Machado se revirou no túmulo

Já falamos por aqui sobre mashups literários, essa onda pós-moderna de reviver os clássicos em coautoria, adicionando outros elementos à história original. O livro comentado na época foi o da escritora britânica Jane Austen, transformado em “Orgulho e Preconceito e Zumbis”. Agora, o trabalho ficou um pouco mais próximo. A editora brasileira Lua de Papel acaba de publicar a coleção “Clássicos Fantásticos”, em que alguns dos livros mais cultuados da língua portuguesa viraram romances de ficção científica e com muitos elementos que fariam a ironia machadiana estremecer.

Duas das quatro primeiras obras são justamente do Bruxo do Cosme Velho, um dos gênios das letras brasileiras, Machado de Assis. “O Alienista” e “Dom Casmurro” foram os primeiros adaptados a uma linguagem mais atual e um tanto mais exótica. O romântico José de Alencar teve maculado – ou atualizado, como você preferir – o seu “Senhora” e, de Bernardo Guimarães, foi escolhido o livro “Escrava Isaura”.

Os responsáveis pela façanha são autores com experiência em humor e em roteiros para TV com um objetivo claro: tornar atrativas obras que, para uma parte de jovens e adolescentes, são chatíssimas. Para mudar essa realidade, em “Escava Isaura”, escravagistas surgem como vampiros; ETs transitam em “Dom Casmurro”; mutantes circulam em “O Alienista” e bruxaria e encantamentos estão presentes no romance “Senhora”.

Em “Dom Casmurro e os discos voadores”, escrita por Lúcio Manfredi, os personagens estão disfarçados, já que na verdade são seres alienígenas e androides. É o leitor que identifica quem é quem. O ciúme de Bentinho, fio norteador da obra original, agora ganha um elemento a mais: ele desconfia que a ligação entre Capitu e Escobar não é deste mundo.

Um dos contos mais famosos de Machado de Assis virou “O Alienista Caçador de Mutantes”, escrito por Natalia Klein, que, nas palavras da editora, “soma irreverência e nonsense ao humor ácido e politicamente incorreto do escritor carioca do século 19”. A vila de Itaguaí recebe uma nave especial e é coberta por uma névoa que causa mutações alienígenas. Os casos são cuidados pelo médico Simão Bacamarte, que passa a ser chamado de alienista, palavra que uma vez significava médico especialista em doenças mentais, e que agora é uma combinação de “alien” com “especialista”.

José de Alencar criou uma forte personagem romântica e Angélica Lopes a transformou numa bruxa. “Senhora, a bruxa” coloca Aurélia como parte do plano maligno das irmãs Blair de alcançar a vida eterna.
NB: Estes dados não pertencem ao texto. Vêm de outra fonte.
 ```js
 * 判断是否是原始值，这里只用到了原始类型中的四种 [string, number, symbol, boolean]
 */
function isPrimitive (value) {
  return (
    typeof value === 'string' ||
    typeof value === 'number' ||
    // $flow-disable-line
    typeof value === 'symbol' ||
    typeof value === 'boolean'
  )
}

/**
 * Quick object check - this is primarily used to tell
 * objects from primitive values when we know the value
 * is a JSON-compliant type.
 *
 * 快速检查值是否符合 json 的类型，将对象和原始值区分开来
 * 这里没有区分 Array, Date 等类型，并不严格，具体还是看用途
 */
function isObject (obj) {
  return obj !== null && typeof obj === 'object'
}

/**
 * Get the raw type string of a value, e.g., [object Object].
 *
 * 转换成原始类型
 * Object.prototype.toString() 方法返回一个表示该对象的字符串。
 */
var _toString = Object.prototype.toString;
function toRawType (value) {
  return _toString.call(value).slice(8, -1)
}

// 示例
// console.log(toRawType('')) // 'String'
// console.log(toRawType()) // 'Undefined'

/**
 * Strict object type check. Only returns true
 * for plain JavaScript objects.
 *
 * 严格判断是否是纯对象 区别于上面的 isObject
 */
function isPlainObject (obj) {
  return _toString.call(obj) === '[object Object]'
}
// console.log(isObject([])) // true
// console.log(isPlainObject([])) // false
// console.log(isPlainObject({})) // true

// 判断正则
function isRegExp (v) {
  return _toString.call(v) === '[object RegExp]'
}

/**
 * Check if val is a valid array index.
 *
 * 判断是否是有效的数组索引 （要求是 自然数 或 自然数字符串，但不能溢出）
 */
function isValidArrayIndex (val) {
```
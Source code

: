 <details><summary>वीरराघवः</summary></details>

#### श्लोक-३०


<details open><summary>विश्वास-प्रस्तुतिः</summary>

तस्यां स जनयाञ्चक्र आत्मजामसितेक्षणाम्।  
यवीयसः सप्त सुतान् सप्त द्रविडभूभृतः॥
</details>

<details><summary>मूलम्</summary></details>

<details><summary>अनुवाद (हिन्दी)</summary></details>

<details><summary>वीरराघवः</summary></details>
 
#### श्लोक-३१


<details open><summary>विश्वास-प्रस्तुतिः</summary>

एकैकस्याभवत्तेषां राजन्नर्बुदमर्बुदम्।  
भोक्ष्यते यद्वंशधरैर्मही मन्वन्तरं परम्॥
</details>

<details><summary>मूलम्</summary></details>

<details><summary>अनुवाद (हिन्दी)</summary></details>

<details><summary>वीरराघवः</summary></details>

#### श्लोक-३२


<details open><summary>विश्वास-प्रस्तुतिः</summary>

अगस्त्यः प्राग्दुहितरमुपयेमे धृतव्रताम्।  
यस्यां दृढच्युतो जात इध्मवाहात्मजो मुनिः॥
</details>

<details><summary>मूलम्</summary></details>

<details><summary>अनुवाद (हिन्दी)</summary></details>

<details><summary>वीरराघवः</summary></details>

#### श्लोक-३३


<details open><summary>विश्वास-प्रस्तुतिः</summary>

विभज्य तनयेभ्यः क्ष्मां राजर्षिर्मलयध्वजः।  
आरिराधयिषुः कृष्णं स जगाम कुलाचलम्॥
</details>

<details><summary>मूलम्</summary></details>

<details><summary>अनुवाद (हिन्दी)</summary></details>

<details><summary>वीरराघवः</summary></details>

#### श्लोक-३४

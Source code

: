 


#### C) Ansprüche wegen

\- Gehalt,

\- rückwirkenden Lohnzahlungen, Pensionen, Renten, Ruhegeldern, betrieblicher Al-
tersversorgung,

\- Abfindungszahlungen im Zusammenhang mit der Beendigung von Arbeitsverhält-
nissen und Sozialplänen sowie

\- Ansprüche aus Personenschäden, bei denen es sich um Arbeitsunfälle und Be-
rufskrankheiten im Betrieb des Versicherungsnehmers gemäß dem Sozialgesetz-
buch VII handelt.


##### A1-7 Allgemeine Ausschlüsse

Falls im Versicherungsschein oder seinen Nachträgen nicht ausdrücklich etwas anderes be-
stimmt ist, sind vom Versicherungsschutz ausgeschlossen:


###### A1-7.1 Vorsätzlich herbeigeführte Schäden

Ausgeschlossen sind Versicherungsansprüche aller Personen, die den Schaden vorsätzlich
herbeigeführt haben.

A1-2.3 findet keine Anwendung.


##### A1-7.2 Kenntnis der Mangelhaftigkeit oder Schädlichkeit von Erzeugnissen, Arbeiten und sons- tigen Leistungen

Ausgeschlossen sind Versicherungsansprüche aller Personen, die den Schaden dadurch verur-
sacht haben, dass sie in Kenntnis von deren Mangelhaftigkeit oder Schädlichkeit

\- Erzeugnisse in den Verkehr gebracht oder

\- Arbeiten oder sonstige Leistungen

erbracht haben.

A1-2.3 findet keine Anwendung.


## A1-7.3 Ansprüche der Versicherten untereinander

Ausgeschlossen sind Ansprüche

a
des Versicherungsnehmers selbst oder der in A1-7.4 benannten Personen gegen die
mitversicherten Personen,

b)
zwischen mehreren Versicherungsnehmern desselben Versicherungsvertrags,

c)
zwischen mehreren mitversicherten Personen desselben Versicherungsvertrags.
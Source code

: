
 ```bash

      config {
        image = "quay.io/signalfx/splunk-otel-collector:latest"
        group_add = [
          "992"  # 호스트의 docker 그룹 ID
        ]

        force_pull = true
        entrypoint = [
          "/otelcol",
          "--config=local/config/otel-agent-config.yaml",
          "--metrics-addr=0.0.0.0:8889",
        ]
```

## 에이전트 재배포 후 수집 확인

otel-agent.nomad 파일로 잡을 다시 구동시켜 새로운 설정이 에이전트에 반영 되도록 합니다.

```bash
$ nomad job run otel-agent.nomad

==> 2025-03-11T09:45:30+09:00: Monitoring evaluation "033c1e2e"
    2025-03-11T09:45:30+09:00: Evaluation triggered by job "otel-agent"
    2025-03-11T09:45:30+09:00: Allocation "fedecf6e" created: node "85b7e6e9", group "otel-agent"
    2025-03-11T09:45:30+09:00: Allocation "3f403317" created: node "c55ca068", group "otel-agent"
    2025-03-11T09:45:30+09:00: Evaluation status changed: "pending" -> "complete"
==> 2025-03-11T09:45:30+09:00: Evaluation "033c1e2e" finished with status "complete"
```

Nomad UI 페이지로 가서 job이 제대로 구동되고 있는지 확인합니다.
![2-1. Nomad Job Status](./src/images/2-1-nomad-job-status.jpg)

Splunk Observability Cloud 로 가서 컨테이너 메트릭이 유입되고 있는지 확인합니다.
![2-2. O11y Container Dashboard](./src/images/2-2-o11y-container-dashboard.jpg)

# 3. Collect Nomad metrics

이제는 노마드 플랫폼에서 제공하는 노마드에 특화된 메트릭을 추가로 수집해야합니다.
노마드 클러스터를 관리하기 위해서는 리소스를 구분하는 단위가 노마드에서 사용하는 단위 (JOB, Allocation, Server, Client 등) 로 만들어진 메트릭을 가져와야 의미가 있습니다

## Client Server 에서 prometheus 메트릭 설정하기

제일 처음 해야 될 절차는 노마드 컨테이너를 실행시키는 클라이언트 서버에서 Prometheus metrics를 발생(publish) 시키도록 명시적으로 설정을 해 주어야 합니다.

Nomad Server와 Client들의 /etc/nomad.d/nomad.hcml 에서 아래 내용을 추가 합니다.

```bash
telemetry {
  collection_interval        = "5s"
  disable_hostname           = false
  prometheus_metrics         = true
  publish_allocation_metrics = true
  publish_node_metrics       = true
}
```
Para realizar a poção mágica que as fará viver para sempre, as bruxas precisam conseguir: 4 lágrimas de amor, 2 juras de ódio e 1 gota de sangue (obtida em ferimento feito pelo ser amado, com objeto de prata e na intenção de matar). O casal-alvo, é claro, é Aurélia e Fernando.

Já a “Escrava Isaura e o vampiro“, criada por Jovanne Nunes, traz à história da escrava branca muito sangue e vampiros. Os escravagistas que mantinham as amarras de homens não livres tornaram-se vampiros, seres bem escolhidos para representar o abuso dos personagens.

E você, leria algum dos clássicos revisitados?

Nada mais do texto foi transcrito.